A newly formed category of products dedicated to the microbiome are psychobiotics. They are defined as beneficial bacteria or compounds that have a positive action on beneficial bacteria, providing benefits to the host’s mental health [2]. Indeed, the communication between the gut and the brain has been studied in depth, and three major communication pathways have been identified: the hypothalamic-pituitary-adrenal axis, the immune response and neurotransmitters; three pathways that also interestingly link the skin microbiota to the brain [3].

The identification of short-chain fatty acids (SCFAs) that are produced by the gut and the skin microbiome and are involved in the dialogue between microbiome and pain open new doors for the development of topically applied psychobiotics. SCFAs are saturated aliphatic organic acids that consist of one to six carbons: acetate, propionate, and butyrate are the most abundant. It has been proven for the gut microbiome that SCFAs act as metabolic substrates regulating the host cellular metabolism and differentiation, the integrity of the epithelial barrier through the synthesis of mucus, the immune system and microglia maturation. Very interestingly, microglia regulates emotional alteration through mediating immune response (modified microglia metabolism in some mental disorders, e.g., depression and bi-polar disorders) [4,5,6]. Recently, some research works showed that providing oligosaccharides supplementation is an efficient way to stimulate the production of SCFAs by the microbiota [7,8,9].

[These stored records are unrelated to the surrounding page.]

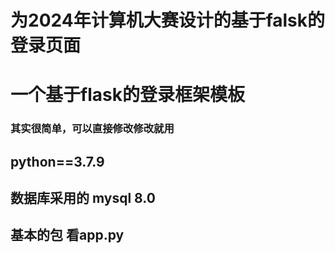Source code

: # 为2024年计算机大赛设计的基于falsk的登录页面

# 一个基于flask的登录框架模板

### 其实很简单，可以直接修改修改就用

## python==3.7.9
## 数据库采用的 mysql 8.0
## 基本的包 看app.py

We can hypothesize a similar role on the skin for the SCFAs produced by the skin microbiota. Indeed, it has been already proven that Cutibacterium acnes and Staphylococcus epidermidis were able to produce acetate, propionate and butyrate [10]. The production of fatty acids by the skin microbiota to bring skin benefits, such as rebalancing skin sebum production, would be of great interest regarding the condition of dry scalp.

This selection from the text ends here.